Um comediante decide parar de fazer vídeos e, durante um ano, gerir a carreira do “Kiko dos Morangos” que lhe foi entregar uma piza. O Resto da Tua Vida, disponível no YouTube, é uma série documental ou um mockumentary? A discussão já vai para além disso.

O primeiro dia do resto da vida do actor João André começou mais cedo do que Carlos Coutinho Vilhena antecipava. O “impacto real” de O Resto da Tua Vida foi a única coisa que o comediante não conseguiu calcular “ao pormenor” na websérie que criou e onde documenta a viagem de um “actor caído em esquecimento”, o “Kiko dos Morangos”, de volta às novelas portuguesas. Mas é só isto que a série, disponível no YouTube, faz?

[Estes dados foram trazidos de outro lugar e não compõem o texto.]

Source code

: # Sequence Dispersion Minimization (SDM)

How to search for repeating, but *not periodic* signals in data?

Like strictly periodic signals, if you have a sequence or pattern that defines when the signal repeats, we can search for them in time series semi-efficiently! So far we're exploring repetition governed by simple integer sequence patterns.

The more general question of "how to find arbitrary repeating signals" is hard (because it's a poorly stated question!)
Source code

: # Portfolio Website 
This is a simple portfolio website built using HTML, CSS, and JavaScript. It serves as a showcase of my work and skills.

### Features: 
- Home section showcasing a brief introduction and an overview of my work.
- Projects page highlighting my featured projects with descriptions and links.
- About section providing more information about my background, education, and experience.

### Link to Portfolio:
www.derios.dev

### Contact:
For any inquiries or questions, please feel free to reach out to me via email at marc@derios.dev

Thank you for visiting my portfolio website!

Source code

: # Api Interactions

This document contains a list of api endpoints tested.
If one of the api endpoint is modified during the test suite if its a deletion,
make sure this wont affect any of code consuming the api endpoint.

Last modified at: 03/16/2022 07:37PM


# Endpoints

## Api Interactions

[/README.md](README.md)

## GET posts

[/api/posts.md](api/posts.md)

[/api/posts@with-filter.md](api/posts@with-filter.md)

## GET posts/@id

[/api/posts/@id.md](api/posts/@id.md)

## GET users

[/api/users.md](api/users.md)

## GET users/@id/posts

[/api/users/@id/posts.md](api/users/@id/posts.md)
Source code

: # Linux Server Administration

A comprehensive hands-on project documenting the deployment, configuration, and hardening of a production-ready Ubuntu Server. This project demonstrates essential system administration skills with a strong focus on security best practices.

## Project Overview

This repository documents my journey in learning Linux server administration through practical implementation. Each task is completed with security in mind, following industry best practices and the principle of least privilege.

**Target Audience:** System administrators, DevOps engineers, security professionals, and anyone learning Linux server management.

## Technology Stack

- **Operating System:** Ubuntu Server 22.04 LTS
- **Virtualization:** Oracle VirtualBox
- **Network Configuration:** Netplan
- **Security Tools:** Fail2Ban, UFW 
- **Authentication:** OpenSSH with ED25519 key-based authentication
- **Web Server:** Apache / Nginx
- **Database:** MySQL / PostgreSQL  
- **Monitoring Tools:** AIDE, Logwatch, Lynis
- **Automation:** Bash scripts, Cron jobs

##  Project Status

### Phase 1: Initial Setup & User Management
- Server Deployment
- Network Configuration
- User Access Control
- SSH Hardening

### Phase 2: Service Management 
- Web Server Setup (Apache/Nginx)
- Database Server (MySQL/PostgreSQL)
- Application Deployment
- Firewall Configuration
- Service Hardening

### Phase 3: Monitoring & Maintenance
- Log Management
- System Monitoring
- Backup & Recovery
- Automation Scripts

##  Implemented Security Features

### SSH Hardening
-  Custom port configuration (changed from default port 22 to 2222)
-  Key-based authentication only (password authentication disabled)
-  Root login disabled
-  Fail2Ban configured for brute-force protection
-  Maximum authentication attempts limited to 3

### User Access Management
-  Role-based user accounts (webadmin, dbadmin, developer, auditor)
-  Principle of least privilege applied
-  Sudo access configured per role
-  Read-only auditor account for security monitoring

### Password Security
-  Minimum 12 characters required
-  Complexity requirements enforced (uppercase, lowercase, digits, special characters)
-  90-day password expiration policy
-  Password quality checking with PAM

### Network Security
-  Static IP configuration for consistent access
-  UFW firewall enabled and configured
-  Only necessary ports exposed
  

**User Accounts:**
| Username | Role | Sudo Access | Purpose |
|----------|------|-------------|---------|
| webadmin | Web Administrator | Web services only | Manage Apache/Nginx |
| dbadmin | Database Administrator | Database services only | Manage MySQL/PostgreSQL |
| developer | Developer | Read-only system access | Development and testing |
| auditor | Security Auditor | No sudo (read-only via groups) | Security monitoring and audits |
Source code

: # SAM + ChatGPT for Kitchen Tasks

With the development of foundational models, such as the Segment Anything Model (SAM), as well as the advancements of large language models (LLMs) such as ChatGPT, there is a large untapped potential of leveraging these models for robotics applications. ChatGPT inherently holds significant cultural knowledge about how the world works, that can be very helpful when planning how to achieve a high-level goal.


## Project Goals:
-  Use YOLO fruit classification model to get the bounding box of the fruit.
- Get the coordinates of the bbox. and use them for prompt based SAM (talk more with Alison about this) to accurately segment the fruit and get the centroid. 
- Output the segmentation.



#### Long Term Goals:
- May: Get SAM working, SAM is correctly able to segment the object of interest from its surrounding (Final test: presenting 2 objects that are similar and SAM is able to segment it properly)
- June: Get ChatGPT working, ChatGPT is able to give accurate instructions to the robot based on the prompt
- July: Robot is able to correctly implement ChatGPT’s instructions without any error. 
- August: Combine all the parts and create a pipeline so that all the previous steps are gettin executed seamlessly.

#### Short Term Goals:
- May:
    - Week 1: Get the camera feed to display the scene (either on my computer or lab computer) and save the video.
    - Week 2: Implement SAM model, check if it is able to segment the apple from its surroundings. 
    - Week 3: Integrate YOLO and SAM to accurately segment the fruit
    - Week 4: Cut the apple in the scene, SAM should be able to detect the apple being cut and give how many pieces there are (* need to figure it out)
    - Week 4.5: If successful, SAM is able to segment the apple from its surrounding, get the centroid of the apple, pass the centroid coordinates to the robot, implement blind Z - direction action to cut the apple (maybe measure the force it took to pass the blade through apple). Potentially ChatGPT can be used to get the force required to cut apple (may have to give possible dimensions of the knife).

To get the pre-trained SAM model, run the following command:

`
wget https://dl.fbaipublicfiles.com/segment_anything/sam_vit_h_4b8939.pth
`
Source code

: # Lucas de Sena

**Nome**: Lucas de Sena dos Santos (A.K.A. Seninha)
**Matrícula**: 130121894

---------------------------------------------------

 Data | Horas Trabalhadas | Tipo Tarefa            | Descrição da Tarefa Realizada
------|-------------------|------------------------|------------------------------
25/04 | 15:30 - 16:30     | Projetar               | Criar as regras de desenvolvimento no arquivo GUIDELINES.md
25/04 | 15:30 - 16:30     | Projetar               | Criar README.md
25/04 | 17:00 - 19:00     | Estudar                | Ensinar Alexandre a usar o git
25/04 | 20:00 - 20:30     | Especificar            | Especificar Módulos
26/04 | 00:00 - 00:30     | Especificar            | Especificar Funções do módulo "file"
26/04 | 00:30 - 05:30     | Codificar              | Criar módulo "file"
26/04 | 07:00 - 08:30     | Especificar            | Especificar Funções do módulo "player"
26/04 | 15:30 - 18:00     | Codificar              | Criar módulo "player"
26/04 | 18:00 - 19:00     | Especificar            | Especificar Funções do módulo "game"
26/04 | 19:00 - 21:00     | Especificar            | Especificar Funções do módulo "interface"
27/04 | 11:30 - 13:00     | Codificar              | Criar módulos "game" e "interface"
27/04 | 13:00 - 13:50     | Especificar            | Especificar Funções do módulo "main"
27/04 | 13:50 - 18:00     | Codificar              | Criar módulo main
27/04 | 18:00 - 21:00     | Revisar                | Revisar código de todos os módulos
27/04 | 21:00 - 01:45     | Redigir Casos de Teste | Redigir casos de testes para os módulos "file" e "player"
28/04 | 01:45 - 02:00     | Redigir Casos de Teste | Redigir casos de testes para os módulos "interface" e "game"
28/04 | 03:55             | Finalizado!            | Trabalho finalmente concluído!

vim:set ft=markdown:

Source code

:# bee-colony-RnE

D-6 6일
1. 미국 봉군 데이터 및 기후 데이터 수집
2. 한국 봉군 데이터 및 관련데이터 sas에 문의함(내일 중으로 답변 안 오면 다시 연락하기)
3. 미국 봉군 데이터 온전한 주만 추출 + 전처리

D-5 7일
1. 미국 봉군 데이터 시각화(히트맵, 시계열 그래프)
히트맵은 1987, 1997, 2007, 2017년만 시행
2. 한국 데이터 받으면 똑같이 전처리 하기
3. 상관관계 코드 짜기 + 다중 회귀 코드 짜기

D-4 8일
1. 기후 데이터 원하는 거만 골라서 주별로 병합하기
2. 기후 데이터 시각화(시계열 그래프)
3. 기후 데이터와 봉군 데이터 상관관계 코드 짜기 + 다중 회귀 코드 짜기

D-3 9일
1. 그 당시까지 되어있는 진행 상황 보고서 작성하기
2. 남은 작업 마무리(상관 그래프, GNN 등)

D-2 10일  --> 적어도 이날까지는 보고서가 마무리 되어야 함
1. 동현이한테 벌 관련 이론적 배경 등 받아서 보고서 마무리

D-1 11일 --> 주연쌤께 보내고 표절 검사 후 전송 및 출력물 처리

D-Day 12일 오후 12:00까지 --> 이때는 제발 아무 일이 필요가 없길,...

O primeiro episódio abre com João André a entregar uma piza a Carlos Coutinho Vilhena, num apartamento em Lisboa. O comediante de 25 anos reconhece o actor pela personagem que encarnou em 2005 nos Morangos com Açúcar e, enquanto o vê a afastar-se numa mota de entregas ao domicílio, começa a pensar numa possível colaboração — “Puto, ele é uma cara”, comenta com um amigo, que não percebe o entusiasmo. Corta para um plano de João André, à frente de um fundo negro, a encarar a câmara: “Já ganhei 4500 euros num fim-de-semana e hoje”, engole em seco, “não ganho isso num ano”.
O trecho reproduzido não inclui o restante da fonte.